» Work order: Copy, from the entries below, each line in which the string "true" appears.

» Data records:

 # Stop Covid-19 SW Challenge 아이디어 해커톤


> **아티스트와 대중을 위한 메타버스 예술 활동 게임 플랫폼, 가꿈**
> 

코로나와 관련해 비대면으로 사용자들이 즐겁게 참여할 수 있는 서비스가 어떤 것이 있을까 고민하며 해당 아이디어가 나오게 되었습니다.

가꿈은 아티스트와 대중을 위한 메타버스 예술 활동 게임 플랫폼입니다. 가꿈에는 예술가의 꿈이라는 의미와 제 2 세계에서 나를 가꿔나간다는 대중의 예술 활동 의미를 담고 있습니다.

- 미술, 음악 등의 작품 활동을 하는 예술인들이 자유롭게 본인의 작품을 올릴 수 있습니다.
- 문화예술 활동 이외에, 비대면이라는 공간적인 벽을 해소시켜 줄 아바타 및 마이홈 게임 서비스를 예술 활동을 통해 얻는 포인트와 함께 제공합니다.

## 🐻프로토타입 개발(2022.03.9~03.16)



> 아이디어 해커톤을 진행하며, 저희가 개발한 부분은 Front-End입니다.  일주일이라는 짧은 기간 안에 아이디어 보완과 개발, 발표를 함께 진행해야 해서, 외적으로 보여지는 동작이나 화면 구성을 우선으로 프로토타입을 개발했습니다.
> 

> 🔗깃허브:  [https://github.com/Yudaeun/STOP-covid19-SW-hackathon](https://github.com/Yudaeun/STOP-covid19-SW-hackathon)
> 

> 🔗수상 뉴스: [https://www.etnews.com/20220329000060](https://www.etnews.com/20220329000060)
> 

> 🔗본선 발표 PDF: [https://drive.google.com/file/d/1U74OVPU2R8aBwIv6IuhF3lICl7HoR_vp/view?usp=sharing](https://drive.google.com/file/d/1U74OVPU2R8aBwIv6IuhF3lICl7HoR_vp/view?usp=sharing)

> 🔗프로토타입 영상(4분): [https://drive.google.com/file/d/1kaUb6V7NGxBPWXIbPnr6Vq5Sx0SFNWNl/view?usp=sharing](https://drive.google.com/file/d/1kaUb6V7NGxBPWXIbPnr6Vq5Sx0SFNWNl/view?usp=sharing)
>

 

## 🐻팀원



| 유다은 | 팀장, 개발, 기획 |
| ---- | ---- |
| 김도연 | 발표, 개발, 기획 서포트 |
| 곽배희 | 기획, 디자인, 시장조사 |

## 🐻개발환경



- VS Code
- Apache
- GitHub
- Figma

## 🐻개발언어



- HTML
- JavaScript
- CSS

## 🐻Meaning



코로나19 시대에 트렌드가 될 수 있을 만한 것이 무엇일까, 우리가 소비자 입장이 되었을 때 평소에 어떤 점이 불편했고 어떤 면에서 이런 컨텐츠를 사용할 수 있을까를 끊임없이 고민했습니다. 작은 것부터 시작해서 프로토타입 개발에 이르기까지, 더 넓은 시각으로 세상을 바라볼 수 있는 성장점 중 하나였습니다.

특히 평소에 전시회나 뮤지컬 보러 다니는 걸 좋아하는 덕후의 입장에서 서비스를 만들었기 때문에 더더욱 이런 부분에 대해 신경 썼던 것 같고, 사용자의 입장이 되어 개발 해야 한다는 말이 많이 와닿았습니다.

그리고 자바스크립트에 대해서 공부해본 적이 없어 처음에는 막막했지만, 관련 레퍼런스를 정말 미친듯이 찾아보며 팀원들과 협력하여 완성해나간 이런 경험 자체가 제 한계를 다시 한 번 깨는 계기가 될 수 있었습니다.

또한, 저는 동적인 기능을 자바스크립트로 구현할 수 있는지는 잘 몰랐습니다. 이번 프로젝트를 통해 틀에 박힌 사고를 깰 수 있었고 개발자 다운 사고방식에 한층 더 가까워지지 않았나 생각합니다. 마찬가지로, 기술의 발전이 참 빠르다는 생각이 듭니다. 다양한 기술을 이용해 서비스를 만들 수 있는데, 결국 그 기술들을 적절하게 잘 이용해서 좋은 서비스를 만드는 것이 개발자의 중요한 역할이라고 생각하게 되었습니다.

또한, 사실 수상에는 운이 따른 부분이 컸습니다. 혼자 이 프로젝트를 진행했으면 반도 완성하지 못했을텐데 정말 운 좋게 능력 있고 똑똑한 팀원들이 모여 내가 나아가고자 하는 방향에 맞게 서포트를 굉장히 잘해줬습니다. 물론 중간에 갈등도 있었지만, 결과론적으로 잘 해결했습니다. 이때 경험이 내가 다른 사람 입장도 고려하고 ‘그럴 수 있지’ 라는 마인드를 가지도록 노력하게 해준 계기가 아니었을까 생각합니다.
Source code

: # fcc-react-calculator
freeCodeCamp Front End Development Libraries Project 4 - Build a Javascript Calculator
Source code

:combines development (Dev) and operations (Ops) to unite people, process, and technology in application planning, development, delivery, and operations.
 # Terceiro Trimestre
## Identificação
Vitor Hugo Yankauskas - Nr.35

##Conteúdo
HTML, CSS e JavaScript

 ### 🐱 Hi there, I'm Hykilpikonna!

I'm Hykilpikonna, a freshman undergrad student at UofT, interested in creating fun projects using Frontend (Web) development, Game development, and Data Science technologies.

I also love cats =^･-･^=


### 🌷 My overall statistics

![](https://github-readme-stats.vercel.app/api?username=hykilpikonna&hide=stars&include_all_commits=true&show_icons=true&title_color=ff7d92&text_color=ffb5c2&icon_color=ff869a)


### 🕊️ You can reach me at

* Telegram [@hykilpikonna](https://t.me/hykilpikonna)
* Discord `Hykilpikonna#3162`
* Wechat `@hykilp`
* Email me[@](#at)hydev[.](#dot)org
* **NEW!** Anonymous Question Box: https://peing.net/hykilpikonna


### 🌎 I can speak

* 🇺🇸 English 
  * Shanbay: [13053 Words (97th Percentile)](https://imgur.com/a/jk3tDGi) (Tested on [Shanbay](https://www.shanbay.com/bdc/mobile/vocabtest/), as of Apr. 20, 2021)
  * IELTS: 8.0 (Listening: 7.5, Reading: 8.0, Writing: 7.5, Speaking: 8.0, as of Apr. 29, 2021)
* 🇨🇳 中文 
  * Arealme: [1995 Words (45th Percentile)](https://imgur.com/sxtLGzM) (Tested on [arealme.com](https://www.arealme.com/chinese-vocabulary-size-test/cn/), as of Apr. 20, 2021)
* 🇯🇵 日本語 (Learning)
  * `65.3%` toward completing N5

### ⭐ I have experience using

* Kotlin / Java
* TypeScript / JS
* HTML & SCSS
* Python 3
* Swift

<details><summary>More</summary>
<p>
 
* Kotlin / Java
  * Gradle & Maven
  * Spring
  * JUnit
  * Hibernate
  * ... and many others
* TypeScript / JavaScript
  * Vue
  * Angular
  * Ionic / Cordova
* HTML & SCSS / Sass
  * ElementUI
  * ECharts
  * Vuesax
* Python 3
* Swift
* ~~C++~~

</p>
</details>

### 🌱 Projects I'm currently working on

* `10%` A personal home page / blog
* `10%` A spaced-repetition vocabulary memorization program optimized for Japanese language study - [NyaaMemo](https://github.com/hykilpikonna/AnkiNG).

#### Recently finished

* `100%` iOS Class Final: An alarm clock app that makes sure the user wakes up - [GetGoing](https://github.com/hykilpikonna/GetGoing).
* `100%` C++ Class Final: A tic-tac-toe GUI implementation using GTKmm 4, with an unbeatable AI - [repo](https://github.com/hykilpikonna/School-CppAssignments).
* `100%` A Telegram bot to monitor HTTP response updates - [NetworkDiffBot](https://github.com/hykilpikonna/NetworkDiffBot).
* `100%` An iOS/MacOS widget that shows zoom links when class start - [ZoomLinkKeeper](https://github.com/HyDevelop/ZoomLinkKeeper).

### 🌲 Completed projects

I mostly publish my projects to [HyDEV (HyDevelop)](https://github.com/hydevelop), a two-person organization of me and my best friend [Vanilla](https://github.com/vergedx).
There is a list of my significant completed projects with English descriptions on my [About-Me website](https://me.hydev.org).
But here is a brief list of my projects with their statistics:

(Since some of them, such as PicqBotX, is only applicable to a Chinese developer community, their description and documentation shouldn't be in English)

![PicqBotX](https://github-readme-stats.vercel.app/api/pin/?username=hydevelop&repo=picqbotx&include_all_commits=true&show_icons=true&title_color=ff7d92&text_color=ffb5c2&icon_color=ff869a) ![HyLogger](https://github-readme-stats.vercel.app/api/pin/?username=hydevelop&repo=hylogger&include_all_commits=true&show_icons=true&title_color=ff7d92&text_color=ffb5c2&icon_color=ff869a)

» Output of the exercise:
![](https://github-readme-stats.vercel.app/api?username=hykilpikonna&hide=stars&include_all_commits=true&show_icons=true&title_color=ff7d92&text_color=ffb5c2&icon_color=ff869a)
![PicqBotX](https://github-readme-stats.vercel.app/api/pin/?username=hydevelop&repo=picqbotx&include_all_commits=true&show_icons=true&title_color=ff7d92&text_color=ffb5c2&icon_color=ff869a) ![HyLogger](https://github-readme-stats.vercel.app/api/pin/?username=hydevelop&repo=hylogger&include_all_commits=true&show_icons=true&title_color=ff7d92&text_color=ffb5c2&icon_color=ff869a)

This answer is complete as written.